◆ Task item
In the data below, find every line with the word "curso" and copy it out.

◆ Dataset entries
[Start of section]

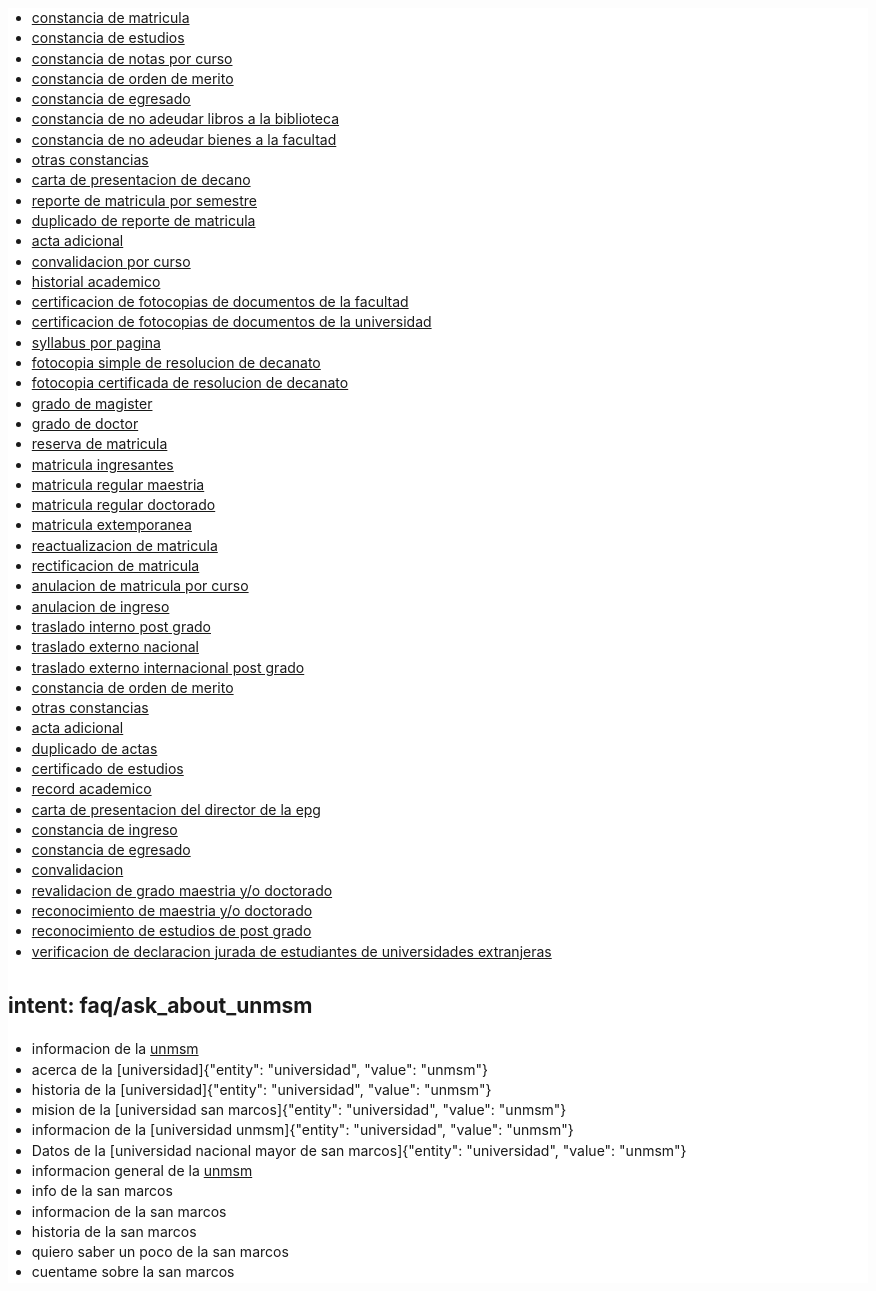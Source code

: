 - [constancia de matricula](documento)
- [constancia de estudios](documento)
- [constancia de notas por curso](documento)
- [constancia de orden de merito](documento)
- [constancia de egresado](documento)
- [constancia de no adeudar libros a la biblioteca](documento)
- [constancia de no adeudar bienes a la facultad](documento)
- [otras constancias](documento)
- [carta de presentacion de decano](documento)
- [reporte de matricula por semestre](documento)
- [duplicado de reporte de matricula](documento)
- [acta adicional](documento)
- [convalidacion por curso](documento)
- [historial academico](documento)
- [certificacion de fotocopias de documentos de la facultad](documento)
- [certificacion de fotocopias de documentos de la universidad](documento)
- [syllabus por pagina](documento)
- [fotocopia simple de resolucion de decanato](documento)
- [fotocopia certificada de resolucion de decanato](documento)
- [grado de magister](documento)
- [grado de doctor](documento)
- [reserva de matricula](documento)
- [matricula ingresantes](documento)
- [matricula regular maestria](documento)
- [matricula regular doctorado](documento)
- [matricula extemporanea](documento)
- [reactualizacion de matricula](documento)
- [rectificacion de matricula](documento)
- [anulacion de matricula por curso](documento)
- [anulacion de ingreso](documento)
- [traslado interno post grado](documento)
- [traslado externo nacional](documento)
- [traslado externo internacional post grado](documento)
- [constancia de orden de merito](documento)
- [otras constancias](documento)
- [acta adicional](documento)
- [duplicado de actas](documento)
- [certificado de estudios](documento)
- [record academico](documento)
- [carta de presentacion del director de la epg](documento)
- [constancia de ingreso](documento)
- [constancia de egresado](documento)
- [convalidacion](documento)
- [revalidacion de grado maestria y/o doctorado](documento)
- [reconocimiento de maestria y/o doctorado](documento)
- [reconocimiento de estudios de post grado](documento)
- [verificacion de declaracion jurada de estudiantes de universidades extranjeras](documento)

## intent: faq/ask_about_unmsm
- informacion de la [unmsm](universidad)
- acerca de la [universidad]{"entity": "universidad", "value": "unmsm"}
- historia de la [universidad]{"entity": "universidad", "value": "unmsm"}
- mision de la [universidad san marcos]{"entity": "universidad", "value": "unmsm"}
- informacion de la [universidad unmsm]{"entity": "universidad", "value": "unmsm"}
- Datos de la [universidad nacional mayor de san marcos]{"entity": "universidad", "value": "unmsm"}
- informacion general de la [unmsm](universidad)
- info de la san marcos
- informacion de la san marcos
- historia de la san marcos
- quiero saber un poco de la san marcos
- cuentame sobre la san marcos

[End of section]

◆ Exercise response
- [constancia de notas por curso](documento)
- [convalidacion por curso](documento)
- [anulacion de matricula por curso](documento)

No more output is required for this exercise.